Dataset excerpts

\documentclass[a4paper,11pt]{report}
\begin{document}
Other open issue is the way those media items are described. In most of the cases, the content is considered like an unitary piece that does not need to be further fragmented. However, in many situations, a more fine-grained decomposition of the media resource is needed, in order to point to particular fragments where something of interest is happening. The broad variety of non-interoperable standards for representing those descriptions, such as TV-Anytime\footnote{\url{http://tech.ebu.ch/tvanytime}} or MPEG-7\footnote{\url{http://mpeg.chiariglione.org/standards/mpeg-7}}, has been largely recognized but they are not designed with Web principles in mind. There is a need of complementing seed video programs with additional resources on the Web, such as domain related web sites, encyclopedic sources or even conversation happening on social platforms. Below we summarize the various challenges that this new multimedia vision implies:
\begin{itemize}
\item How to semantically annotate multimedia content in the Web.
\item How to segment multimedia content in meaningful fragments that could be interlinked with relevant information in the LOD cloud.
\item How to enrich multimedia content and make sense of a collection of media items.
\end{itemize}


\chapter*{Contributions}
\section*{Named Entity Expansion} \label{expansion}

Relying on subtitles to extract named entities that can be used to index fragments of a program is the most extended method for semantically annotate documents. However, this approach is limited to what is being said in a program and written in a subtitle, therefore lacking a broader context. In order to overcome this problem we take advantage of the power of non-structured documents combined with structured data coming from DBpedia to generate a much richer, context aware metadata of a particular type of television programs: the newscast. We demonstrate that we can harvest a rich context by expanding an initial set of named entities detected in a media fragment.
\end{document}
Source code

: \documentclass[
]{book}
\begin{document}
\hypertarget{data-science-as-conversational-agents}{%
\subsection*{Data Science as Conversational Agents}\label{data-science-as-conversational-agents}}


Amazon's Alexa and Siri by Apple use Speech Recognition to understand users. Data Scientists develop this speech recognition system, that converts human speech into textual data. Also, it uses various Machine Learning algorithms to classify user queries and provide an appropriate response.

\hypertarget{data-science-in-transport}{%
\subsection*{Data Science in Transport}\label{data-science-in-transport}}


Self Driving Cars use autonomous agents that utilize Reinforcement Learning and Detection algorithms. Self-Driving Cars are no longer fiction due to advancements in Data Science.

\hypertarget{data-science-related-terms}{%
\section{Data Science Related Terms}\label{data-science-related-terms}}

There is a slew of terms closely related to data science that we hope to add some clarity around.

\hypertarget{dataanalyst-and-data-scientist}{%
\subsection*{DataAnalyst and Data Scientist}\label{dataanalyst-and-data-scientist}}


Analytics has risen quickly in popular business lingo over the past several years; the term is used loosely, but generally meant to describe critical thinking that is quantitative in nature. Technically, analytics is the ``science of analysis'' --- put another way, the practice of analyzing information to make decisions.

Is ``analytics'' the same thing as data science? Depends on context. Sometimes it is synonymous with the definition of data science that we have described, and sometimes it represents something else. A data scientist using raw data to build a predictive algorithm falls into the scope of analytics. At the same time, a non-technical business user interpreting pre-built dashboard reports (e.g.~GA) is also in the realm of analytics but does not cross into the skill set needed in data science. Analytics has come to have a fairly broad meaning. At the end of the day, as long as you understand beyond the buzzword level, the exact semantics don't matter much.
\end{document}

### EXERCISE
Retype every record above exactly as it stands.

### REPLY TO THE TASK
\documentclass[a4paper,11pt]{report}
\begin{document}
Other open issue is the way those media items are described. In most of the cases, the content is considered like an unitary piece that does not need to be further fragmented. However, in many situations, a more fine-grained decomposition of the media resource is needed, in order to point to particular fragments where something of interest is happening. The broad variety of non-interoperable standards for representing those descriptions, such as TV-Anytime\footnote{\url{http://tech.ebu.ch/tvanytime}} or MPEG-7\footnote{\url{http://mpeg.chiariglione.org/standards/mpeg-7}}, has been largely recognized but they are not designed with Web principles in mind. There is a need of complementing seed video programs with additional resources on the Web, such as domain related web sites, encyclopedic sources or even conversation happening on social platforms. Below we summarize the various challenges that this new multimedia vision implies:
\begin{itemize}
\item How to semantically annotate multimedia content in the Web.
\item How to segment multimedia content in meaningful fragments that could be interlinked with relevant information in the LOD cloud.
\item How to enrich multimedia content and make sense of a collection of media items.
\end{itemize}


\chapter*{Contributions}
\section*{Named Entity Expansion} \label{expansion}

Relying on subtitles to extract named entities that can be used to index fragments of a program is the most extended method for semantically annotate documents. However, this approach is limited to what is being said in a program and written in a subtitle, therefore lacking a broader context. In order to overcome this problem we take advantage of the power of non-structured documents combined with structured data coming from DBpedia to generate a much richer, context aware metadata of a particular type of television programs: the newscast. We demonstrate that we can harvest a rich context by expanding an initial set of named entities detected in a media fragment.
\end{document}
Source code

: \documentclass[
]{book}
\begin{document}
\hypertarget{data-science-as-conversational-agents}{%
\subsection*{Data Science as Conversational Agents}\label{data-science-as-conversational-agents}}


Amazon's Alexa and Siri by Apple use Speech Recognition to understand users. Data Scientists develop this speech recognition system, that converts human speech into textual data. Also, it uses various Machine Learning algorithms to classify user queries and provide an appropriate response.

\hypertarget{data-science-in-transport}{%
\subsection*{Data Science in Transport}\label{data-science-in-transport}}


Self Driving Cars use autonomous agents that utilize Reinforcement Learning and Detection algorithms. Self-Driving Cars are no longer fiction due to advancements in Data Science.

\hypertarget{data-science-related-terms}{%
\section{Data Science Related Terms}\label{data-science-related-terms}}

There is a slew of terms closely related to data science that we hope to add some clarity around.

\hypertarget{dataanalyst-and-data-scientist}{%
\subsection*{DataAnalyst and Data Scientist}\label{dataanalyst-and-data-scientist}}


Analytics has risen quickly in popular business lingo over the past several years; the term is used loosely, but generally meant to describe critical thinking that is quantitative in nature. Technically, analytics is the ``science of analysis'' --- put another way, the practice of analyzing information to make decisions.

Is ``analytics'' the same thing as data science? Depends on context. Sometimes it is synonymous with the definition of data science that we have described, and sometimes it represents something else. A data scientist using raw data to build a predictive algorithm falls into the scope of analytics. At the same time, a non-technical business user interpreting pre-built dashboard reports (e.g.~GA) is also in the realm of analytics but does not cross into the skill set needed in data science. Analytics has come to have a fairly broad meaning. At the end of the day, as long as you understand beyond the buzzword level, the exact semantics don't matter much.
\end{document}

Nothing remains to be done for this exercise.